Tonight marked the 13th finale of Survivor, which I've been blogging about since Season 1 in 2000 (back when I was writing for the now defunct www.studentadvantage.com!). And it's still by far still the most important show for game designers, and probably other kinds of social experience designers, to watch. Kiyash asked me the other night if I was still watching Survivor to learn, or if it was just a guilty pleasure. I suppose it's both--but I'm definitely still learning. And so I thought I'd share a few ideas about how watching a TV show can inform design. (By the way, props to Henry Jenkins for blogging about Survivor spoiler culture and including a chapter on Survivor audiences as collective intelligence in his new book Convergence Culture. Another interesting phenomenon of the show, although much less active as the fan-base has become less rabid.)
The thing about Survivor is that it's a very carefully constructed game that evolves to maximize three aspects: 1) emergent (surprising, player-driven) drama, 2) meaningful gameplay (each player controls his or her own fate) and 3) satisfying outcomes (in hindsight, like the outcome of an Aristolian tragedy, seems inevitable--the winner is the person who deserves that fate most). A good season of Survivor needs all 3 of these traits... and so does any well-designed game or goal-oriented collective experience.
Because some seasons were less satisfying than others, the producers began to change the game. (In this way, Survivor is a lot like a puppet mastered game -- the designers are flexible, changing it in real-time to fuel the positive momentum and minimize problems or boredom.) Each season has offered complicated, thoughtful tweaks to its design and deployment to ensure that the game continues to work as player strategies evolve from repeated exposure to the game. Moreover, it seems to me that the producers have consistently worked to ensure that the ultimate outcome of each game (who is the sole survivor) satisfies the audience as much as possible. This season marks the pinnacle of success in that respect-- the two vote-getting finalists were extraordinarily likable, admirable competitors.
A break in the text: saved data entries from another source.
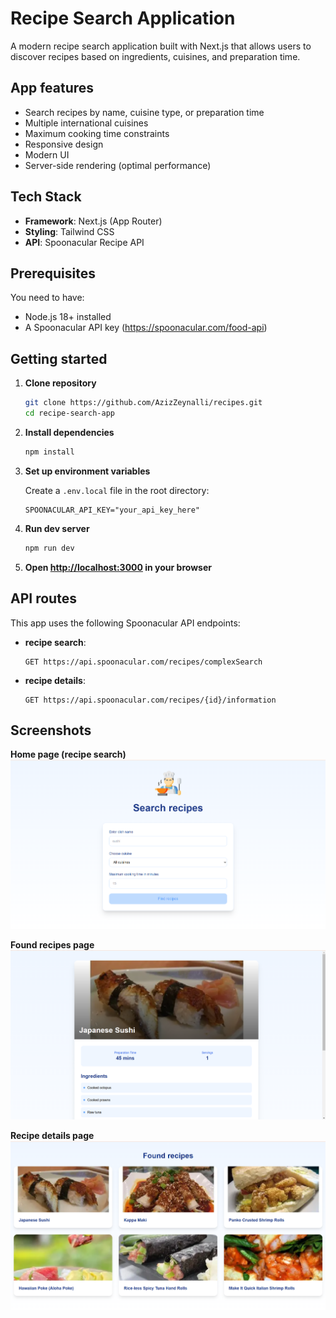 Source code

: # Recipe Search Application

A modern recipe search application built with Next.js that allows users to discover recipes based on ingredients, cuisines, and preparation time.

## App features

- Search recipes by name, cuisine type, or preparation time
- Multiple international cuisines
- Maximum cooking time constraints
- Responsive design
- Modern UI
- Server-side rendering (optimal performance)

## Tech Stack

- **Framework**: Next.js (App Router)
- **Styling**: Tailwind CSS
- **API**: Spoonacular Recipe API

## Prerequisites

You need to have:
- Node.js 18+ installed
- A Spoonacular API key (https://spoonacular.com/food-api)

## Getting started

1. **Clone repository**
   ```bash
   git clone https://github.com/AzizZeynalli/recipes.git
   cd recipe-search-app
   ```

2. **Install dependencies**
   ```bash
   npm install
   ```

3. **Set up environment variables**
   
   Create a `.env.local` file in the root directory:
   ```env
   SPOONACULAR_API_KEY="your_api_key_here"
   ```

4. **Run dev server**
   ```bash
   npm run dev
   ```

5. **Open [http://localhost:3000](http://localhost:3000) in your browser**

## API routes

This app uses the following Spoonacular API endpoints:

- **recipe search**: 
  ```
  GET https://api.spoonacular.com/recipes/complexSearch
  ```
- **recipe details**: 
  ```
  GET https://api.spoonacular.com/recipes/{id}/information
  ```

## Screenshots
**Home page (recipe search)**
![alt text](image-first.png)

**Found recipes page**
![alt text](image-second.png)

**Recipe details page**
![alt text](image-third.png)
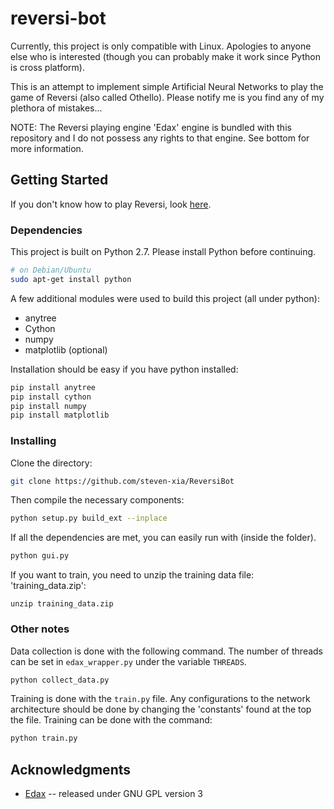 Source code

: # reversi-bot

Currently, this project is only compatible with Linux. Apologies to anyone else who is interested 
(though you can probably make it work since Python is cross platform).

This is an attempt to implement simple Artificial Neural Networks to play the game of Reversi (also called Othello). 
Please notify me is you find any of my plethora of mistakes... 

NOTE: The Reversi playing engine 'Edax' engine is bundled with this repository and I do not possess any rights to that 
engine. See bottom for more information.

## Getting Started

If you don't know how to play Reversi, look [here](https://en.wikipedia.org/wiki/Reversi#Rules).

### Dependencies

This project is built on Python 2.7. Please install Python before continuing.
```bash
# on Debian/Ubuntu
sudo apt-get install python
```

A few additional modules were used to build this project (all under python):
  - anytree
  - Cython
  - numpy
  - matplotlib (optional)

Installation should be easy if you have python installed:
```bash
pip install anytree
pip install cython
pip install numpy
pip install matplotlib
```

### Installing

Clone the directory:

```bash
git clone https://github.com/steven-xia/ReversiBot
```

Then compile the necessary components:
```bash
python setup.py build_ext --inplace
```

If all the dependencies are met, you can easily run with (inside the folder). 

```bash
python gui.py
```

If you want to train, you need to unzip the training data file: 'training_data.zip':
```
unzip training_data.zip
```
### Other notes

Data collection is done with the following command. The number of threads can be set in `edax_wrapper.py` under the 
variable `THREADS`.

```bash
python collect_data.py
```

Training is done with the `train.py` file. Any configurations to the network architecture should be done by changing
the 'constants' found at the top the file. Training can be done with the command:

```bash
python train.py
```

## Acknowledgments

* [Edax](https://github.com/abulmo/edax-reversi) -- released under GNU GPL version 3
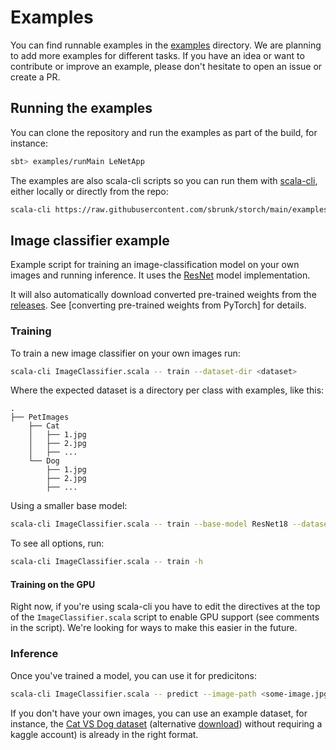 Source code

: # Examples

You can find runnable examples in the [examples](https://github.com/sbrunk/storch/tree/main/examples/src/main/scala) directory.
We are planning to add more examples for different tasks.
If you have an idea or want to contribute or improve an example, please don't hesitate to open an issue or create a PR.

## Running the examples

You can clone the repository and run the examples as part of the build, for instance:

```bash
sbt> examples/runMain LeNetApp
```

The examples are also scala-cli scripts so you can run them with [scala-cli](https://scala-cli.virtuslab.org/), either locally or directly from the repo:

```bash
scala-cli https://raw.githubusercontent.com/sbrunk/storch/main/examples/src/main/scala/ImageClassifier.scala
```

## Image classifier example

Example script for training an image-classification model on your own images and running inference.
It uses the [ResNet](https://github.com/sbrunk/storch/blob/main/vision/src/main/scala/torchvision/models/resnet.scala) model implementation.

It will also automatically download converted pre-trained weights from the [releases](https://github.com/sbrunk/storch/releases/tag/pretrained-weights). See [converting pre-trained weights from PyTorch] for details.

### Training

To train a new image classifier on your own images run:

```bash
scala-cli ImageClassifier.scala -- train --dataset-dir <dataset>
```

Where the expected dataset is a directory per class with examples, like this:
```
.
├── PetImages
    ├── Cat
    │   ├── 1.jpg
    │   ├── 2.jpg
    │   ├── ...
    └── Dog
        ├── 1.jpg
        ├── 2.jpg
        ├── ...
```

Using a smaller base model:
```bash
scala-cli ImageClassifier.scala -- train --base-model ResNet18 --dataset-dir <dataset>
```

To see all options, run:
```bash
scala-cli ImageClassifier.scala -- train -h
```

#### Training on the GPU

Right now, if you're using scala-cli you have to edit the directives at the top of the `ImageClassifier.scala`
script to enable GPU support (see comments in the script).
We're looking for ways to make this easier in the future.

### Inference

Once you've trained a model, you can use it for predicitons:
```bash
scala-cli ImageClassifier.scala -- predict --image-path <some-image.jpg>
```

If you don't have your own images, you can use an example dataset, for instance, the [Cat VS Dog dataset](https://www.kaggle.com/datasets/karakaggle/kaggle-cat-vs-dog-dataset) (alternative [download](https://www.microsoft.com/en-us/download/details.aspx?id=54765)) without requiring a kaggle account) is already in the right format.
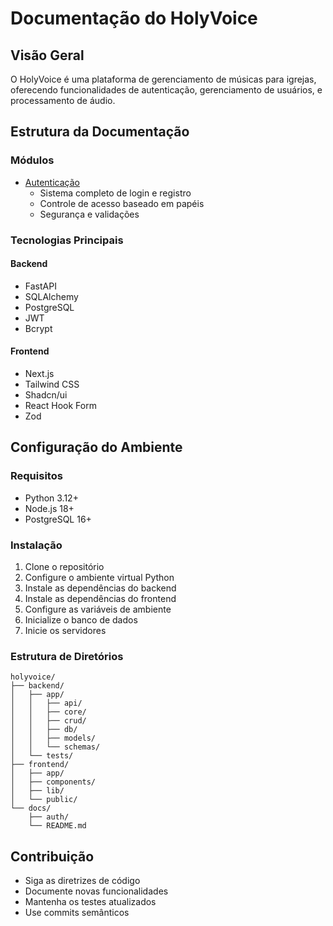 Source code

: # Documentação do HolyVoice

## Visão Geral
O HolyVoice é uma plataforma de gerenciamento de músicas para igrejas, oferecendo funcionalidades de autenticação, gerenciamento de usuários, e processamento de áudio.

## Estrutura da Documentação

### Módulos
- [Autenticação](auth/authentication.md)
  - Sistema completo de login e registro
  - Controle de acesso baseado em papéis
  - Segurança e validações

### Tecnologias Principais

#### Backend
- FastAPI
- SQLAlchemy
- PostgreSQL
- JWT
- Bcrypt

#### Frontend
- Next.js
- Tailwind CSS
- Shadcn/ui
- React Hook Form
- Zod

## Configuração do Ambiente

### Requisitos
- Python 3.12+
- Node.js 18+
- PostgreSQL 16+

### Instalação
1. Clone o repositório
2. Configure o ambiente virtual Python
3. Instale as dependências do backend
4. Instale as dependências do frontend
5. Configure as variáveis de ambiente
6. Inicialize o banco de dados
7. Inicie os servidores

### Estrutura de Diretórios
```
holyvoice/
├── backend/
│   ├── app/
│   │   ├── api/
│   │   ├── core/
│   │   ├── crud/
│   │   ├── db/
│   │   ├── models/
│   │   └── schemas/
│   └── tests/
├── frontend/
│   ├── app/
│   ├── components/
│   ├── lib/
│   └── public/
└── docs/
    ├── auth/
    └── README.md
```

## Contribuição
- Siga as diretrizes de código
- Documente novas funcionalidades
- Mantenha os testes atualizados
- Use commits semânticos
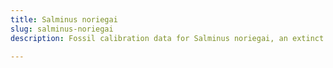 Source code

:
 ```yaml
---
title: Salminus noriegai
slug: salminus-noriegai
description: Fossil calibration data for Salminus noriegai, an extinct species of fish. Includes taxonomy authority and locality references, and cross-references to living taxa.

---
```

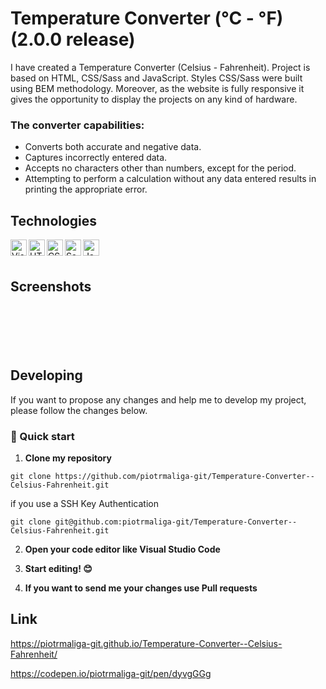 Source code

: # Temperature Converter (°C - °F) (2.0.0 release)

I have created a Temperature Converter (Celsius - Fahrenheit). Project is based on HTML, CSS/Sass and JavaScript. 
Styles CSS/Sass were built using BEM methodology. 
Moreover, as the website is fully responsive it gives the opportunity to display the projects on any kind of hardware.

### The converter capabilities:

- Converts both accurate and negative data.
- Captures incorrectly entered data.
- Accepts no characters other than numbers, except for the period. 
- Attempting to perform a calculation without any data entered results in printing the appropriate error.

## Technologies

<img align="left" alt="Visual Studio Code" width="26px" src="https://img.icons8.com/color/48/000000/visual-studio-code-2019.png" />

<img align="left" alt="HTML" width="26px" src="https://img.icons8.com/color/48/000000/html-5--v1.png" />

<img align="left" alt="CSS" width="26px" src="https://img.icons8.com/color/48/000000/css3.png" />

<img align="left" alt="Sass" width="26px" src="https://img.icons8.com/color/48/000000/sass.png" />

<img align="left" alt="JavaScript" width="26px" src="https://img.icons8.com/color/48/000000/javascript--v1.png"/>

<br/>
<br/>

## Screenshots

<img src="https://raw.githubusercontent.com/piotrmaliga-git/ Temperature-Converter--Celsius-Fahrenheit
/master/screenshots/s1.png" alt="">

<img src="https://raw.githubusercontent.com/piotrmaliga-git/ Temperature-Converter--Celsius-Fahrenheit
/master/screenshots/s2.png" alt="">

<img src="https://raw.githubusercontent.com/piotrmaliga-git/ Temperature-Converter--Celsius-Fahrenheit
/master/screenshots/s3.png" alt="">

<img src="https://raw.githubusercontent.com/piotrmaliga-git/ Temperature-Converter--Celsius-Fahrenheit
/master/screenshots/s4.png" alt="">

<img src="https://raw.githubusercontent.com/piotrmaliga-git/ Temperature-Converter--Celsius-Fahrenheit
/master/screenshots/s5.png" alt="">

<img src="https://raw.githubusercontent.com/piotrmaliga-git/ Temperature-Converter--Celsius-Fahrenheit
/master/screenshots/s6.png" alt="">

## Developing

If you want to propose any changes and help me to develop my project, please follow the changes below.

### 🚀 Quick start

1.  **Clone my repository**

```
git clone https://github.com/piotrmaliga-git/Temperature-Converter--Celsius-Fahrenheit.git
```
if you use a SSH Key Authentication
```
git clone git@github.com:piotrmaliga-git/Temperature-Converter--Celsius-Fahrenheit.git
```

2. **Open your code editor like Visual Studio Code**

3. **Start editing! 😊**

4. **If you want to send me your changes use Pull requests**

## Link

https://piotrmaliga-git.github.io/Temperature-Converter--Celsius-Fahrenheit/

https://codepen.io/piotrmaliga-git/pen/dyvgGGg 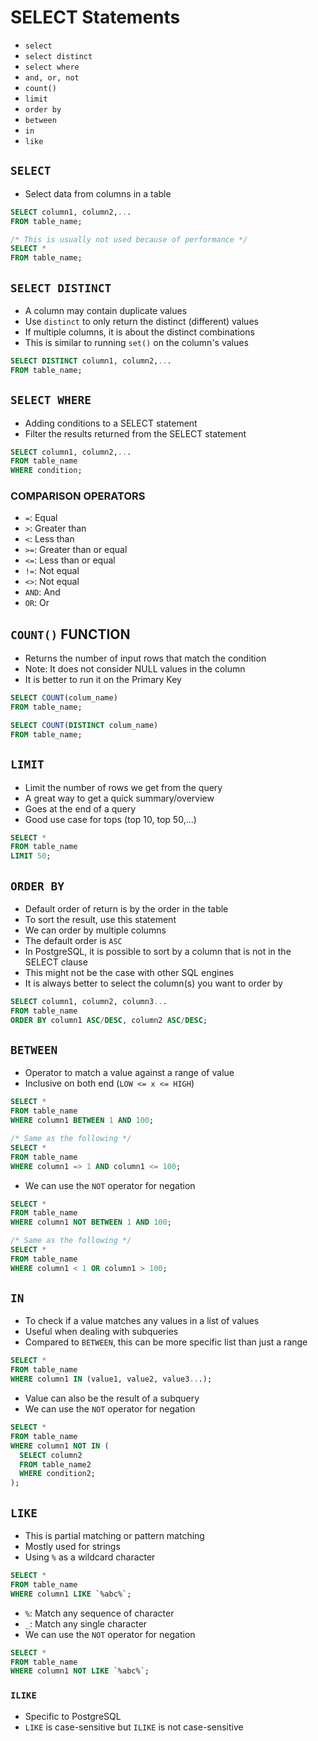 # SELECT Statements

- `select`
- `select distinct`
- `select where`
- `and, or, not`
- `count()`
- `limit`
- `order by`
- `between`
- `in`
- `like`

## `SELECT`

- Select data from columns in a table

```sql
SELECT column1, column2,...
FROM table_name;
```

```sql
/* This is usually not used because of performance */
SELECT *
FROM table_name;
```

## `SELECT DISTINCT`

- A column may contain duplicate values
- Use `distinct` to only return the distinct (different) values
- If multiple columns, it is about the distinct combinations
- This is similar to running `set()` on the column's values

```sql
SELECT DISTINCT column1, column2,...
FROM table_name;
```

## `SELECT WHERE`

- Adding conditions to a SELECT statement
- Filter the results returned from the SELECT statement

```sql
SELECT column1, column2,...
FROM table_name
WHERE condition;
```

### COMPARISON OPERATORS

- `=`: Equal
- `>`: Greater than
- `<`: Less than
- `>=`: Greater than or equal
- `<=`: Less than or equal
- `!=`: Not equal
- `<>`: Not equal
- `AND`: And
- `OR`: Or

## `COUNT()` FUNCTION

- Returns the number of input rows that match the condition
- Note: It does not consider NULL values in the column
- It is better to run it on the Primary Key

```sql
SELECT COUNT(colum_name)
FROM table_name;
```

```sql
SELECT COUNT(DISTINCT colum_name)
FROM table_name;
```

## `LIMIT`

- Limit the number of rows we get from the query
- A great way to get a quick summary/overview
- Goes at the end of a query
- Good use case for tops (top 10, top 50,...)

```sql
SELECT *
FROM table_name
LIMIT 50;
```

## `ORDER BY`

- Default order of return is by the order in the table
- To sort the result, use this statement
- We can order by multiple columns
- The default order is `ASC`
- In PostgreSQL, it is possible to sort by a column that is not in the SELECT clause
- This might not be the case with other SQL engines
- It is always better to select the column(s) you want to order by

```sql
SELECT column1, column2, column3...
FROM table_name
ORDER BY column1 ASC/DESC, column2 ASC/DESC;
```

## `BETWEEN`

- Operator to match a value against a range of value
- Inclusive on both end (`LOW <= x <= HIGH`)

```sql
SELECT *
FROM table_name
WHERE column1 BETWEEN 1 AND 100;
```

```sql
/* Same as the following */
SELECT *
FROM table_name
WHERE column1 => 1 AND column1 <= 100;
```

- We can use the `NOT` operator for negation

```sql
SELECT *
FROM table_name
WHERE column1 NOT BETWEEN 1 AND 100;
```

```sql
/* Same as the following */
SELECT *
FROM table_name
WHERE column1 < 1 OR column1 > 100;
```

## `IN`

- To check if a value matches any values in a list of values
- Useful when dealing with subqueries
- Compared to `BETWEEN`, this can be more specific list than just a range

```sql
SELECT *
FROM table_name
WHERE column1 IN (value1, value2, value3...);
```

- Value can also be the result of a subquery
- We can use the `NOT` operator for negation

```sql
SELECT *
FROM table_name
WHERE column1 NOT IN (
  SELECT column2
  FROM table_name2
  WHERE condition2;
);
```

## `LIKE`

- This is partial matching or pattern matching
- Mostly used for strings
- Using `%` as a wildcard character

```sql
SELECT *
FROM table_name
WHERE column1 LIKE `%abc%`;
```

- `%`: Match any sequence of character
- `_`: Match any single character
- We can use the `NOT` operator for negation

```sql
SELECT *
FROM table_name
WHERE column1 NOT LIKE `%abc%`;
```

### `ILIKE`

- Specific to PostgreSQL
- `LIKE` is case-sensitive but `ILIKE` is not case-sensitive
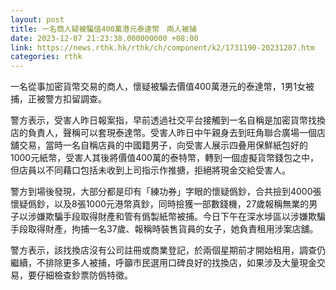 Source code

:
 ```yaml
---
layout: post
title: 一名商人疑被騙值400萬港元泰達幣　兩人被捕
date: 2023-12-07 21:23:38.000000000 +08:00
link: https://news.rthk.hk/rthk/ch/component/k2/1731190-20231207.htm
categories: rthk
---
```


一名從事加密貨幣交易的商人，懷疑被騙去價值400萬港元的泰達幣，1男1女被捕，正被警方扣留調查。

警方表示，受害人昨日報案指，早前透過社交平台接觸到一名自稱是加密貨幣找換店的負責人，聲稱可以套現泰達幣。受害人昨日中午親身去到旺角聯合廣場一個店舖交易，當時一名自稱店員的中國籍男子，向受害人展示四叠用保鮮紙包好的1000元紙幣，受害人其後將價值400萬的泰特幣，轉到一個虛擬貨幣錢包之中，但店員以不同藉口包括未收到上司指示作推搪，拒絕將現金交給受害人。

警方到場後發現，大部分都是印有「練功券」字眼的懷疑僞鈔，合共撿到4000張懷疑僞鈔，以及8張1000元港幣真鈔，同時撿獲一部數錢機，27歲報稱無業的男子以涉嫌欺騙手段取得財產和管有僞製紙幣被捕。今日下午在深水埗區以涉嫌欺騙手段取得財產，拘捕一名37歲、報稱時裝售貨員的女子，她負責租用涉案店舖。

警方表示，該找換店沒有公司註冊或商業登記，於兩個星期前才開始租用，調查仍繼續，不排除更多人被捕，呼籲市民選用口碑良好的找換店，如果涉及大量現金交易，要仔細檢查鈔票防僞特徵。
It was hard to know who to root for because they both played so astonishlingly well, and it was also hard to predict who would make the final four because so many diverse and surprising player strategies seemed viable.
Guaging online response to winners by reading things like the TV Guide Survivor blog or Survivor Sucks forum is an important aspect to reading the show's success and implementing different strategies. When an audience grow increasingly frustrated because it seems inevitable that the most popular, and 'best players' (according to audience opinion), have no viable strategies because other players are playing too conservatively, or subverting the spirit of the game through bad sportmanship--then the game needs fixing. Indeed, in this way, the game has as much of a survival instinct as the players. (The meta game of Survivor is the puppet masters keeping the audience engaged and the players off guard.) After several seasons of lame finales with loser winners, this season changed the most aspects of any previous season -- and it worked. Each change can be analyzed for its impact on the social aspects and competitive aspects of the game, which is the kind of thing that I spend my free brain bandwith thinking about as specifically as possible. (And if we ever wind up taking a road trip together or on a long hike or camping out for tickets somewhere together, I'll be happy to spill those insights. Actually, I think I got one of my first game design industry breaks based on a 3-hour conversation in which I broke down a couple seasons play by play.)
Okay, so the big take away: A thoughtful reality show competition that evolves over more than a dozen iterations is a powerful lesson in how micro changes in design can impact player and spectator experience. All the seasons are on DVD, so if you are stuck in bed with the flu for a week (LIKE ME!!! I am still bed-bound, argh) I highly recommend grabbing a few and watching the good and the bad iterations unfold.